Nicorandil

Clinical data
- Trade names: Ikorel, others
- AHFS/Drugs.com: International Drug Names
- Pregnancy category: AU: B3;
- Routes of administration: By mouth
- ATC code: C01DX16 (WHO) ;

Legal status
- Legal status: AU: S4 (Prescription only); UK: POM (Prescription only);

Pharmacokinetic data
- Bioavailability: 75 to 80%
- Protein binding: 25%
- Metabolism: Liver
- Elimination half-life: 1 hour
- Excretion: Kidney (21%)

Identifiers
- IUPAC name 2-[(pyridin-3-ylcarbonyl)amino]ethyl nitrate;
- CAS Number: 65141-46-0;
- PubChem CID: 47528;
- IUPHAR/BPS: 2411;
- DrugBank: DB09220;
- ChemSpider: 43240;
- UNII: 260456HAM0;
- KEGG: D01810;
- ChEBI: CHEBI:31905;
- ChEMBL: ChEMBL284906;
- CompTox Dashboard (EPA): DTXSID8045692 ;
- ECHA InfoCard: 100.059.541

Chemical and physical data
- Formula: C_{8}H_{9}N_{3}O_{4}
- Molar mass: 211.177 g·mol^{−1}
- 3D model (JSmol): Interactive image;
- SMILES O=C(NCCO[N+]([O-])=O)c1cccnc1;
- InChI InChI=1S/C8H9N3O4/c12-8(7-2-1-3-9-6-7)10-4-5-15-11(13)14/h1-3,6H,4-5H2,(H,10,12); Key:LBHIOVVIQHSOQN-UHFFFAOYSA-N;

= Nicorandil =

Chemical compound

Nicorandil is a vasodilator drug used to treat angina, which is chest pain that results from episodes of transient myocardial ischemia. Angina can be caused by diseases such as atherosclerosis, coronary artery disease, and aortic stenosis.

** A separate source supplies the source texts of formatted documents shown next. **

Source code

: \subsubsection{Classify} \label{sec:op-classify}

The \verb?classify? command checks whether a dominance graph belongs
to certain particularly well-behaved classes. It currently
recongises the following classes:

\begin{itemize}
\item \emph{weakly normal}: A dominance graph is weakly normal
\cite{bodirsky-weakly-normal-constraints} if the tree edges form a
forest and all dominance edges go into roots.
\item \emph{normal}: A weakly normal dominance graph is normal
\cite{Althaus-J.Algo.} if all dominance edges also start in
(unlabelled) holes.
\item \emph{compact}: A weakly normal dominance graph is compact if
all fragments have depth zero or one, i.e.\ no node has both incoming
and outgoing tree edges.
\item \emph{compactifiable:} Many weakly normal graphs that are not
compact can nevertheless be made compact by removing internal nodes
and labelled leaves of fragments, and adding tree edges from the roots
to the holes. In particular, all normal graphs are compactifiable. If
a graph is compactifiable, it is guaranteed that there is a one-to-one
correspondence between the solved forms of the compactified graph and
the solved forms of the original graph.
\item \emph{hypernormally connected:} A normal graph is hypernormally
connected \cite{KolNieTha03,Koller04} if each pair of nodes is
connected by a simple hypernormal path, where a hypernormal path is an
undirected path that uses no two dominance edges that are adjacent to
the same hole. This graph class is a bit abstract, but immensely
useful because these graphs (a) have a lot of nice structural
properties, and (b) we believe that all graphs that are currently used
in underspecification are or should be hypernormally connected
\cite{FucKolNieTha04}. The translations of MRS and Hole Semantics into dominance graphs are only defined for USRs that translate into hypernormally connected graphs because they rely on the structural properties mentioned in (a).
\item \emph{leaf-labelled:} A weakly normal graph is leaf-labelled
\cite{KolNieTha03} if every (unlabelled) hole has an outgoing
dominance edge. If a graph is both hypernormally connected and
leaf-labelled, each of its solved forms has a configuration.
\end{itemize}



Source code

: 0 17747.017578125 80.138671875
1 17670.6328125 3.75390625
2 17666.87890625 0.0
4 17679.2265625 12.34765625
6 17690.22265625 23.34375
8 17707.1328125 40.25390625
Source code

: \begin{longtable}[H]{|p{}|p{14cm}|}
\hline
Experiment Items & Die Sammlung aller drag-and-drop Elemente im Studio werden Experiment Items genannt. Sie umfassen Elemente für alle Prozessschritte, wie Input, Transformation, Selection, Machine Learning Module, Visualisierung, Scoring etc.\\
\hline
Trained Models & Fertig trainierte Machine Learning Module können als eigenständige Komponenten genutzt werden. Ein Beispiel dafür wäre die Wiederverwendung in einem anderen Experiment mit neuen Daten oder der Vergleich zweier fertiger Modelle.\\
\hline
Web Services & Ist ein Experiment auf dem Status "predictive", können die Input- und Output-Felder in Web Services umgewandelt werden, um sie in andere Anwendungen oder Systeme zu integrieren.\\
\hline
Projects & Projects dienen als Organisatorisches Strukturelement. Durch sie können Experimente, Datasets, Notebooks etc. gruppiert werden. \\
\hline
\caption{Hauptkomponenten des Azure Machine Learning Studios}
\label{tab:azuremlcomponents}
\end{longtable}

It was patented in 1976 and approved for medical use in 1983.

== Side effects ==

Side effects listed in the British National Formulary include flushing, palpitations, weakness and vomiting. More recently, perianal, ileal, and peristomal ulceration has been reported as a side effect. Anal ulceration is now included in the British National Formulary as a reported side effect. Other side effects include severe migraine, toothache, and nasal congestion.

== Mechanism of action ==
Nicorandil is an anti-angina medication that has the dual properties of a nitrate and ATP-sensitive K^{+} channel opener. In humans, the nitrate action of nicorandil dilates the large coronary arteries at low plasma concentrations. At high plasma concentrations nicorandil reduces coronary vascular resistance, which is associated with increased ATP-sensitive K+ channel (K_{ATP}) opening.

Nicorandil stimulates guanylate cyclase to increase formation of cyclic GMP (cGMP). cGMP activates protein kinase G (PKG), which phosphorylates and inhibits GTPase RhoA and decreases Rho-kinase activity. Reduced Rho-kinase activity permits an increase in myosin phosphatase activity, decreasing the calcium sensitivity of the smooth muscle.

PKG also activates the sarcolemma calcium pump to remove activating calcium. PKG acts on K^{+} channels to promote K+ efflux and the ensuing hyperpolarization inhibits voltage-gated calcium channels. Overall, this leads to relaxation of the smooth muscle and coronary vasodilation.

The effect of nicorandil as a vasodilator is mainly attributed to its nitrate property. Yet, nicorandil is effective in cases where nitrates, such as nitroglycerine, are not effective. Studies show that this is due to its K_{ATP} channel agonist action which causes pharmacological preconditioning and provides cardioprotective effects against ischemia. Nicorandil activates K_{ATP} channels in the mitochondria of the myocardium, which appears to relay the cardioprotective effects, although the mechanism is still unclear. In experimental animal models of the Long QT syndrome, Nicorandil normalizes the prolonged cardiac action potential duration and the QT interval.

==Synthesis==

Thieme Synthesis (original) patents:

Amide reaction between Nicotinoyl Chloride [10400-19-8] & 2-Aminoethyl Nitrate [646-02-6].

Revised patents:

The reaction of N-(2-Hydroxyethyl)Nicotinamide [6265-73-2] with nitric acid gives nicorandil.

== Names ==

=== Brand names ===
Nicorandil is marketed under the brand names Ikorel (in the United Kingdom, Australia and most of Europe), Cordinic (in Russia), Angedil (in Romania, Poland), Dancor (in Switzerland), Nikoran, PCA (in India), Aprior (in the Philippines), Nitorubin (in Japan), and Sigmart (in Japan, South Korea, Taiwan and China). Nicorandil is not available in the United States.